The behavior – Here you can choose how groups of pedestrians behave while passing through this service. There are three alternative behaviors:
All group members are serviced individually - Each member of the group should be serviced individually. The example: turnstiles.
Only one member is serviced, others wait in a queue - The example: a family buying cinema tickets at the counter. All the family members wait in a queue to choose the seats together, but only one of them - the head of the family pays and gets serviced.
Only one member is serviced, others wait in a waiting area - The example: a tourist group buying museum tickets. The tourists do not wait in the queue, they just wait for their tour guide to buy the tickets for the whole group. To draw the waiting area for this case, select the Waiting area for groups option above and adjust the created area in the graphical editor.
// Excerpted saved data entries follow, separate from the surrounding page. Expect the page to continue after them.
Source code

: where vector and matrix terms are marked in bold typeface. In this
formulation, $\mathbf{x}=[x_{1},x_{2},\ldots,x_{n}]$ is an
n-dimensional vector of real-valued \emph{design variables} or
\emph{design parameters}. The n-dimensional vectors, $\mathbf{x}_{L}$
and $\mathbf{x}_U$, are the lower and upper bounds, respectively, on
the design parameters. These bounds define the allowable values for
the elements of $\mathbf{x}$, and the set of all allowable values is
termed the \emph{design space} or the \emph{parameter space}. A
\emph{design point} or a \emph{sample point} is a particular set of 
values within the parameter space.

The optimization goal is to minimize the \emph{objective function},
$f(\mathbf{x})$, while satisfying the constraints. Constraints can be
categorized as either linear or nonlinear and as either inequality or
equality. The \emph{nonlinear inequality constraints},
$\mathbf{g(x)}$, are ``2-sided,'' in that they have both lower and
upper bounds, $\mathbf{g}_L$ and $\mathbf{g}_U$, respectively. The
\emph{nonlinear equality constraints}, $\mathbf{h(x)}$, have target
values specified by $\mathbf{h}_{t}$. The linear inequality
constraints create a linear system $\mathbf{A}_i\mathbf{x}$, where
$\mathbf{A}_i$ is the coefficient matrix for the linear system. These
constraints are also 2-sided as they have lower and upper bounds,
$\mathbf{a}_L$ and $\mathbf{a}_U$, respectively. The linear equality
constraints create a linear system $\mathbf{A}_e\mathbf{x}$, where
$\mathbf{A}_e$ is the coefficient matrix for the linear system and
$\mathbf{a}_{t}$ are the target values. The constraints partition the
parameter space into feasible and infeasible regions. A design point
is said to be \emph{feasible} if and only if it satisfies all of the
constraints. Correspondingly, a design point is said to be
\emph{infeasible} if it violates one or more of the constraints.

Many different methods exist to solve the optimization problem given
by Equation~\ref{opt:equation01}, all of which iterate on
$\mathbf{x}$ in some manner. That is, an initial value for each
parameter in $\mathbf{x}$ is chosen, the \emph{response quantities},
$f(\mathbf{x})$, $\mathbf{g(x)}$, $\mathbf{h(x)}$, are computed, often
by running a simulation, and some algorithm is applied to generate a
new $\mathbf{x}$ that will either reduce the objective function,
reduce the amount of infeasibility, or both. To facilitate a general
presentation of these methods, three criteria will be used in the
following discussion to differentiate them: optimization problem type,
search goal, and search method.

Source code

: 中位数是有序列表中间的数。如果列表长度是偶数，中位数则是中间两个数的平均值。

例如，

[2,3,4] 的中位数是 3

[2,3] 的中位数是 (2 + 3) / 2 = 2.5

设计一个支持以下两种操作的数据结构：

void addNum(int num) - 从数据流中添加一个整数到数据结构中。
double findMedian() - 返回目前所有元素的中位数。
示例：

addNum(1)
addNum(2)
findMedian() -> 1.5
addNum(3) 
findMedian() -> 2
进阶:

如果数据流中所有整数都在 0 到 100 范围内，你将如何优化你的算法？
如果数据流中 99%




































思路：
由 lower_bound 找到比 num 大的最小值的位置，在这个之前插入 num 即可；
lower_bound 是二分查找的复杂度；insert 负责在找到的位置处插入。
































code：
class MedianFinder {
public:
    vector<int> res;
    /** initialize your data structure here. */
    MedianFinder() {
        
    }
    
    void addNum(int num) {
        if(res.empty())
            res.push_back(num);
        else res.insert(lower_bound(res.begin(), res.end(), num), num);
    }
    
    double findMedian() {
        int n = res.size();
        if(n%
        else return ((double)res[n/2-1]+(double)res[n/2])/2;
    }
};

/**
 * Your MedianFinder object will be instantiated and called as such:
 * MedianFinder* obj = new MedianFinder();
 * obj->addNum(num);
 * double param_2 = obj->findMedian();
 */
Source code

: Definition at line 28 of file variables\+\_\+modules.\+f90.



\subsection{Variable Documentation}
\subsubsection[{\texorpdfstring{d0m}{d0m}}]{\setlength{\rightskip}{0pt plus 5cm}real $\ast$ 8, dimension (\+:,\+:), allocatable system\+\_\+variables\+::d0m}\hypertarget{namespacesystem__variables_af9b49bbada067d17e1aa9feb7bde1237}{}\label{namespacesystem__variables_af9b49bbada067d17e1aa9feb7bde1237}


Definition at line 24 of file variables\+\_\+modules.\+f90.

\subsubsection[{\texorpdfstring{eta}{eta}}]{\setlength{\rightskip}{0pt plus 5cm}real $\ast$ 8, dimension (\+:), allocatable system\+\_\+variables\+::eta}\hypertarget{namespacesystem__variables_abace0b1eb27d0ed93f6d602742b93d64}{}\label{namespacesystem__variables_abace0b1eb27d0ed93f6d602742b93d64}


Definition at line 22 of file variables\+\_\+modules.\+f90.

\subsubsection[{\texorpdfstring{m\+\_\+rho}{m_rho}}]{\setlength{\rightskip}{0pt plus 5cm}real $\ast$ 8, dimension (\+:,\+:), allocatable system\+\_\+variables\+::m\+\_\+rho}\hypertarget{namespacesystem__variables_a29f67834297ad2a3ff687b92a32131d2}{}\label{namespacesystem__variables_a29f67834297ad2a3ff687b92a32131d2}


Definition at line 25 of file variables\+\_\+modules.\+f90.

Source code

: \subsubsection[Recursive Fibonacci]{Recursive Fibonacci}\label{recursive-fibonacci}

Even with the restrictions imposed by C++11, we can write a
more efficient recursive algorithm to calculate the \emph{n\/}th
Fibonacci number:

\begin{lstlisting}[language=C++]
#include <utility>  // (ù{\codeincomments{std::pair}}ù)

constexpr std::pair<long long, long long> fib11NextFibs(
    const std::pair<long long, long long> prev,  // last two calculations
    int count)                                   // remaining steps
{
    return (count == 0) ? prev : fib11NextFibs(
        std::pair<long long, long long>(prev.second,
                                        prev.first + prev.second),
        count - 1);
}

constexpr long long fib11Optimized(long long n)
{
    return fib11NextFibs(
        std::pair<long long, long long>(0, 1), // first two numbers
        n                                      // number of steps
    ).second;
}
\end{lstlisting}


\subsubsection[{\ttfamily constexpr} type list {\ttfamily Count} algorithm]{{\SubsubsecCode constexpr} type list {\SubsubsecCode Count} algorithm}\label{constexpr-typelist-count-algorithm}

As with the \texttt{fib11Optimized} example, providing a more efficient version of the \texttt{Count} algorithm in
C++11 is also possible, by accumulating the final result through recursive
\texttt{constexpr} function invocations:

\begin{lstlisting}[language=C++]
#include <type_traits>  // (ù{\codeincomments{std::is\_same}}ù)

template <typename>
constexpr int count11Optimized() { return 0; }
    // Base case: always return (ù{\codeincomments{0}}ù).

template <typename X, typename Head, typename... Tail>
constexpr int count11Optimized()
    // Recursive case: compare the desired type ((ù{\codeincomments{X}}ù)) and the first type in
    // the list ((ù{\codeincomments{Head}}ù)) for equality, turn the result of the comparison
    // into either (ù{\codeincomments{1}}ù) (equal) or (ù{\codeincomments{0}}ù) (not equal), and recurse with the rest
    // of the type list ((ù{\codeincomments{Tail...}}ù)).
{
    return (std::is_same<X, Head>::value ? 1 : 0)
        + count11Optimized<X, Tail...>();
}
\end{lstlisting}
Service color – Color of service shape(s).

Queue color – Color of queue shape(s).

Reverse queue color – Color of reverse queue shape(s).


Show in - Here you can choose whether you want the shape to be shown both In 2D and 3D animation, or in 2D only, or in 3D only.

Show name – If selected, the shape's name is displayed in the graphical editor.

Servicing groups of pedestrians

When passing through services with lines, a group of pedestrians may behave differently. 

The behaviors are:

You can choose one of three alternative behavior modes in the flowchart block that creates pedestrian groups (it can be PedSource, PedEnter, or PedGroupAssemble), and even change the group servicing settings in the properties of some specific service with lines (Grouping property section).